→ Aim of the exercise
Your answer must be an exact copy of the records below, with every picture left out.

(Dataset excerpts)
*** Begin section ***
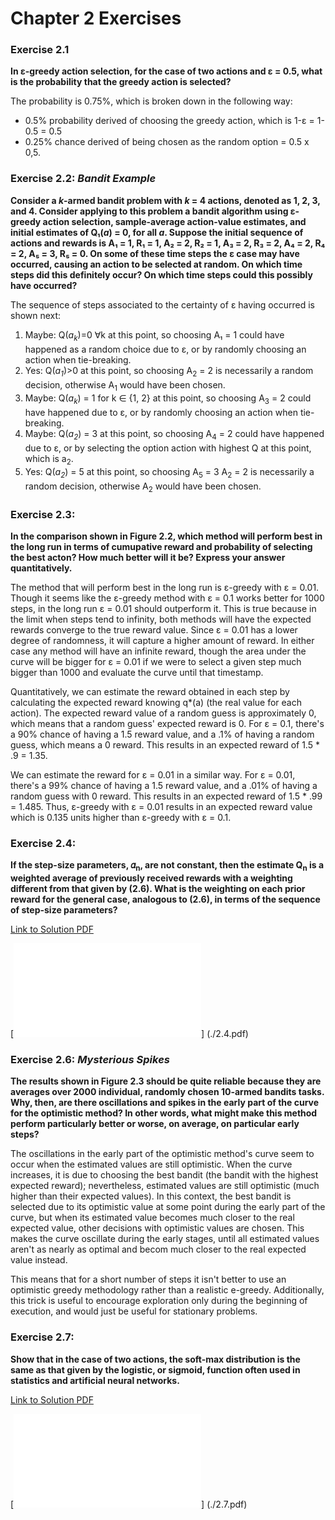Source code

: # Chapter 2 Exercises
### Exercise 2.1
**In ε-greedy action selection, for the case of two actions and ε = 0.5, what is the probability that the greedy action is selected?**

The probability is 0.75%, which is broken down in the following way:
- 0.5% probability derived of choosing the greedy action, which is 1-ε = 1-0.5 = 0.5
- 0.25% chance derived of being chosen as the random option = 0.5 x 0,5.


### Exercise 2.2: *Bandit Example*
**Consider a *k*-armed bandit problem with *k* = 4 actions, denoted as 1, 2, 3, and 4. Consider applying to this problem a bandit algorithm using ε-greedy action selection, sample-average action-value estimates, and initial estimates of Q₁(*a*) = 0, for all *a*. Suppose the initial sequence of actions and rewards is A₁ = 1, R₁ = 1, A₂ = 2, R₂ = 1, A₃ = 2, R₃ = 2, A₄ = 2, R₄ = 2, A₅ = 3, R₅ = 0. On some of these time steps the ε case may have occurred, causing an action to be selected at random. On which time steps did this definitely occur? On which time steps could this possibly have occurred?**

The sequence of steps associated to the certainty of ε having occurred is shown next:
1. Maybe: Q(*a<sub>k<sub>*)=0 ∀k at this point, so choosing A₁ = 1 could have happened as a random choice due to ε, or by randomly choosing an action when tie-breaking.
2. Yes: Q(*a<sub>1<sub>*)>0 at this point, so choosing A<sub>2</sub> = 2 is necessarily a random decision, otherwise A<sub>1</sub> would have been chosen.
3. Maybe: Q(*a<sub>k<sub>*) = 1 for k ∈ {1, 2} at this point, so choosing A<sub>3</sub> = 2 could have happened due to ε, or by randomly choosing an action when tie-breaking.
4. Maybe: Q(*a<sub>2<sub>*) = 3 at this point, so choosing A<sub>4</sub> = 2 could have happened due to ε, or by selecting the option action with highest Q at this point, which is a<sub>2</sub>.
5. Yes: Q(*a<sub>2<sub>*) = 5 at this point, so choosing A<sub>5</sub> = 3 A<sub>2</sub> = 2 is necessarily a random decision, otherwise A<sub>2</sub> would have been chosen.

### Exercise 2.3:
**In the comparison shown in Figure 2.2, which method will perform best in the long run in terms of cumupative reward and probability of selecting the best acton? How much better will it be? Express your answer quantitatively.**

The method that will perform best in the long run is ε-greedy with ε = 0.01. Though it seems like the ε-greedy method with ε = 0.1 works better for 1000 steps, in the long run ε = 0.01 should outperform it. This is true because in the limit when steps tend to infinity, both methods will have the expected rewards converge to the true reward value. Since ε = 0.01 has a lower degree of randomness, it will capture a higher amount of reward. In either case any method will have an infinite reward, though the area under the curve will be bigger for ε = 0.01 if we were to select a given step much bigger than 1000 and evaluate the curve until that timestamp.

Quantitatively, we can estimate the reward obtained in each step by calculating the expected reward knowing q*(a) (the real value for each action). The expected reward value of a random guess is approximately 0, which means that a random guess' expected reward is 0. For ε = 0.1, there's a 90% chance of having a 1.5 reward value, and a .1% of having a random guess, which means a 0 reward. This results in an expected reward of 1.5 * .9 = 1.35.

We can estimate the reward for ε = 0.01 in a similar way. For ε = 0.01, there's a 99% chance of having a 1.5 reward value, and a .01% of having a random guess with 0 reward. This results in an expected reward of 1.5 * .99 = 1.485. Thus, ε-greedy with ε = 0.01 results in an expected reward value which is 0.135 units higher than ε-greedy with ε = 0.1.

### Exercise 2.4:
**If the step-size parameters, 𝛼<sub>n</sub>, are not constant, then the estimate Q<sub>n</sub> is a weighted average of previously received rewards with a weighting different from that given by (2.6). What is the weighting on each prior reward for the general case, analogous to (2.6), in terms of the sequence of step-size parameters?**

[Link to Solution PDF](./2.4.pdf)

[![alt text](./2.4.pdf  "Soliution to Problem 2.4")] (./2.4.pdf)

### Exercise 2.6: *Mysterious Spikes*
**The results shown in Figure 2.3 should be quite reliable because they are averages over 2000 individual, randomly chosen 10-armed bandits tasks. Why, then, are there oscillations and spikes in the early part of the curve for the optimistic method? In other words, what might make this method perform particularly better or worse, on average, on particular early steps?**

The oscillations in the early part of the optimistic method's curve seem to occur when the estimated values are still optimistic. When the curve increases, it is due to choosing the best bandit (the bandit with the highest expected reward); nevertheless, estimated values are still optimistic (much higher than their expected values). In this context, the best bandit is selected due to its optimistic value at some point during the early part of the curve, but when its estimated value becomes much closer to the real expected value, other decisions with optimistic values are chosen. This makes the curve oscillate during the early stages, until all estimated values aren't as nearly as optimal and becom much closer to the real expected value instead.

This means that for a short number of steps it isn't better to use an optimistic greedy methodology rather than a realistic e-greedy. Additionally, this trick is useful to encourage exploration only during the beginning of execution, and would just be useful for stationary problems.


### Exercise 2.7:
**Show that in the case of two actions, the soft-max distribution is the same as that given by the logistic, or sigmoid, function often used in statistics and artificial neural networks.**


[Link to Solution PDF](./2.7.pdf)

[![alt text](./2.7.pdf  "Soliution to Problem 2.4")] (./2.7.pdf)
*** End section ***
→ Response
Source code

: # Chapter 2 Exercises
### Exercise 2.1
**In ε-greedy action selection, for the case of two actions and ε = 0.5, what is the probability that the greedy action is selected?**

The probability is 0.75%, which is broken down in the following way:
- 0.5% probability derived of choosing the greedy action, which is 1-ε = 1-0.5 = 0.5
- 0.25% chance derived of being chosen as the random option = 0.5 x 0,5.


### Exercise 2.2: *Bandit Example*
**Consider a *k*-armed bandit problem with *k* = 4 actions, denoted as 1, 2, 3, and 4. Consider applying to this problem a bandit algorithm using ε-greedy action selection, sample-average action-value estimates, and initial estimates of Q₁(*a*) = 0, for all *a*. Suppose the initial sequence of actions and rewards is A₁ = 1, R₁ = 1, A₂ = 2, R₂ = 1, A₃ = 2, R₃ = 2, A₄ = 2, R₄ = 2, A₅ = 3, R₅ = 0. On some of these time steps the ε case may have occurred, causing an action to be selected at random. On which time steps did this definitely occur? On which time steps could this possibly have occurred?**

The sequence of steps associated to the certainty of ε having occurred is shown next:
1. Maybe: Q(*a<sub>k<sub>*)=0 ∀k at this point, so choosing A₁ = 1 could have happened as a random choice due to ε, or by randomly choosing an action when tie-breaking.
2. Yes: Q(*a<sub>1<sub>*)>0 at this point, so choosing A<sub>2</sub> = 2 is necessarily a random decision, otherwise A<sub>1</sub> would have been chosen.
3. Maybe: Q(*a<sub>k<sub>*) = 1 for k ∈ {1, 2} at this point, so choosing A<sub>3</sub> = 2 could have happened due to ε, or by randomly choosing an action when tie-breaking.
4. Maybe: Q(*a<sub>2<sub>*) = 3 at this point, so choosing A<sub>4</sub> = 2 could have happened due to ε, or by selecting the option action with highest Q at this point, which is a<sub>2</sub>.
5. Yes: Q(*a<sub>2<sub>*) = 5 at this point, so choosing A<sub>5</sub> = 3 A<sub>2</sub> = 2 is necessarily a random decision, otherwise A<sub>2</sub> would have been chosen.

### Exercise 2.3:
**In the comparison shown in Figure 2.2, which method will perform best in the long run in terms of cumupative reward and probability of selecting the best acton? How much better will it be? Express your answer quantitatively.**

The method that will perform best in the long run is ε-greedy with ε = 0.01. Though it seems like the ε-greedy method with ε = 0.1 works better for 1000 steps, in the long run ε = 0.01 should outperform it. This is true because in the limit when steps tend to infinity, both methods will have the expected rewards converge to the true reward value. Since ε = 0.01 has a lower degree of randomness, it will capture a higher amount of reward. In either case any method will have an infinite reward, though the area under the curve will be bigger for ε = 0.01 if we were to select a given step much bigger than 1000 and evaluate the curve until that timestamp.

Quantitatively, we can estimate the reward obtained in each step by calculating the expected reward knowing q*(a) (the real value for each action). The expected reward value of a random guess is approximately 0, which means that a random guess' expected reward is 0. For ε = 0.1, there's a 90% chance of having a 1.5 reward value, and a .1% of having a random guess, which means a 0 reward. This results in an expected reward of 1.5 * .9 = 1.35.

We can estimate the reward for ε = 0.01 in a similar way. For ε = 0.01, there's a 99% chance of having a 1.5 reward value, and a .01% of having a random guess with 0 reward. This results in an expected reward of 1.5 * .99 = 1.485. Thus, ε-greedy with ε = 0.01 results in an expected reward value which is 0.135 units higher than ε-greedy with ε = 0.1.

### Exercise 2.4:
**If the step-size parameters, 𝛼<sub>n</sub>, are not constant, then the estimate Q<sub>n</sub> is a weighted average of previously received rewards with a weighting different from that given by (2.6). What is the weighting on each prior reward for the general case, analogous to (2.6), in terms of the sequence of step-size parameters?**

[Link to Solution PDF](./2.4.pdf)

[![alt text](./2.4.pdf  "Soliution to Problem 2.4")] (./2.4.pdf)

### Exercise 2.6: *Mysterious Spikes*
**The results shown in Figure 2.3 should be quite reliable because they are averages over 2000 individual, randomly chosen 10-armed bandits tasks. Why, then, are there oscillations and spikes in the early part of the curve for the optimistic method? In other words, what might make this method perform particularly better or worse, on average, on particular early steps?**

The oscillations in the early part of the optimistic method's curve seem to occur when the estimated values are still optimistic. When the curve increases, it is due to choosing the best bandit (the bandit with the highest expected reward); nevertheless, estimated values are still optimistic (much higher than their expected values). In this context, the best bandit is selected due to its optimistic value at some point during the early part of the curve, but when its estimated value becomes much closer to the real expected value, other decisions with optimistic values are chosen. This makes the curve oscillate during the early stages, until all estimated values aren't as nearly as optimal and becom much closer to the real expected value instead.

This means that for a short number of steps it isn't better to use an optimistic greedy methodology rather than a realistic e-greedy. Additionally, this trick is useful to encourage exploration only during the beginning of execution, and would just be useful for stationary problems.


### Exercise 2.7:
**Show that in the case of two actions, the soft-max distribution is the same as that given by the logistic, or sigmoid, function often used in statistics and artificial neural networks.**


[Link to Solution PDF](./2.7.pdf)

[![alt text](./2.7.pdf  "Soliution to Problem 2.4")] (./2.7.pdf)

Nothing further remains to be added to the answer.